Mansour, who tore his anterior cruciate ligament in a training mishap during last year’s Four Nations tournament, is eligible to play for Australia and Lebanon, for whom he qualifies through his father, Fidel.
The 26-year-old winger played three Tests for Lebanon as a teenager in 2009 during their unsuccessful campaign to qualify for the 2013 World Cup and has represented the Kangaroos five times.
He also played all three State of Origin matches for NSW last season but after six months on the sidelines doesn’t expect a Blues recall and is instead focused on the World Cup.
“It’s definitely on my mind,” Mansour told reporters.
“I WANT TO FINISH THE SEASON STRONG AND TAKE MY FORM INTO THE WORLD CUP."
“I’m very relieved to be back and happy but I can’t get too carried away.

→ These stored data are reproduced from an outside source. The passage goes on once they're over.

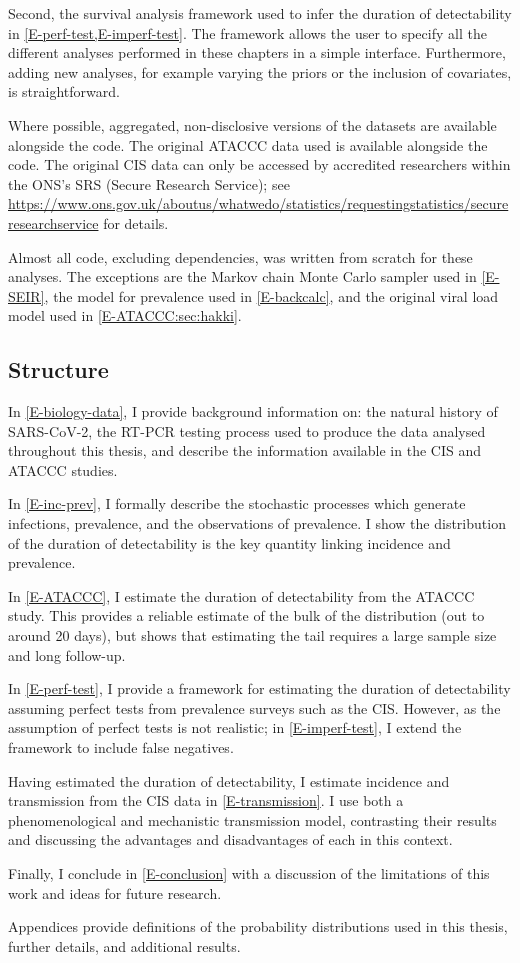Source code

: \documentclass[thesis.tex]{subfiles}
\begin{document}
Second, the survival analysis framework used to infer the duration of detectability in \cref{E-perf-test,E-imperf-test}.
The framework allows the user to specify all the different analyses performed in these chapters in a simple interface. 
Furthermore, adding new analyses, for example varying the priors or the inclusion of covariates, is straightforward.

Where possible, aggregated, non-disclosive versions of the datasets are available alongside the code.
The original ATACCC data used is available alongside the code.
The original CIS data can only be accessed by accredited researchers within the ONS's SRS (Secure Research Service); see \url{https://www.ons.gov.uk/aboutus/whatwedo/statistics/requestingstatistics/secureresearchservice} for details.

Almost all code, excluding dependencies, was written from scratch for these analyses.
The exceptions are the Markov chain Monte Carlo sampler used in \cref{E-SEIR}, the model for prevalence used in \cref{E-backcalc}, and the original viral load model used in \cref{E-ATACCC:sec:hakki}.

\subsection{Structure}

In \cref{E-biology-data}, I provide background information on: the natural history of SARS-CoV-2, the RT-PCR testing process used to produce the data analysed throughout this thesis, and describe the information available in the CIS and ATACCC studies.

In \cref{E-inc-prev}, I formally describe the stochastic processes which generate infections, prevalence, and the observations of prevalence.
I show the distribution of the duration of detectability is the key quantity linking incidence and prevalence.

In \cref{E-ATACCC}, I estimate the duration of detectability from the ATACCC study.
This provides a reliable estimate of the bulk of the distribution (out to around 20 days),  but shows that estimating the tail requires a large sample size and long follow-up. 

In \cref{E-perf-test}, I provide a framework for estimating the duration of detectability assuming perfect tests from prevalence surveys such as the CIS.
However, as the assumption of perfect tests is not realistic; in \cref{E-imperf-test}, I extend the framework to include false negatives.

Having estimated the duration of detectability, I estimate incidence and transmission from the CIS data in \cref{E-transmission}.
I use both a phenomenological and mechanistic transmission model, contrasting their results and discussing the advantages and disadvantages of each in this context.

Finally, I conclude in \cref{E-conclusion} with a discussion of the limitations of this work and ideas for future research.

Appendices provide definitions of the probability distributions used in this thesis, further details, and additional results.


\ifSubfilesClassLoaded{
  \appendix
%   
  \listoftodos
}{}
\end{document}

With an ACL it’s a minimum six months [recovery] and usually it takes around 12 month to actually completely heal.
“I did everything I could to get to this point so I need to keep backing myself and believing.”
Mansour’s recovery from a knee reconstruction after six months and three weeks was quicker than most players who suffer a similar injury and a testament to the hard work he put in to get back on the playing field.
“It’s been tough but you’ve got to get on with it. Everyone has obstacles in life and this was my biggest one,” he said.
“I just wanted to show the boys I wasn’t going to give up and work hard to get back on the footy field. I was pretty much training by myself every day and I am not the best spectator.
“It’s nice to see the boys win but it is also frustrating because you want to be a part of that winning culture. When you see them lose you feel helpless because you can’t do much.”
Mansour capped his comeback against the Bulldogs on Sunday by scoring a late try and he ran 180 metres with the ball, as well as setting up a try for halfback Nathan Cleary with a kick.
“THERE WAS A LOT OF EMOTIONS COMING INTO THE GAME, A BIT OF NERVES, BUT I COULDN’T BE HAPPIER WITH THE WAY IT FINISHED.”
“The first 20 minutes was the most challenging, just trying to get myself into the game and trying to pace myself. That was the hardest part. Going into the second half I felt my second wind.
“All these thoughts would come into my head — good and bad. You try not to think about it but can’t really help it. I knew if I stuck to what I knew everything would work out. I just had to take the game head on. I just had to come in and play hard.”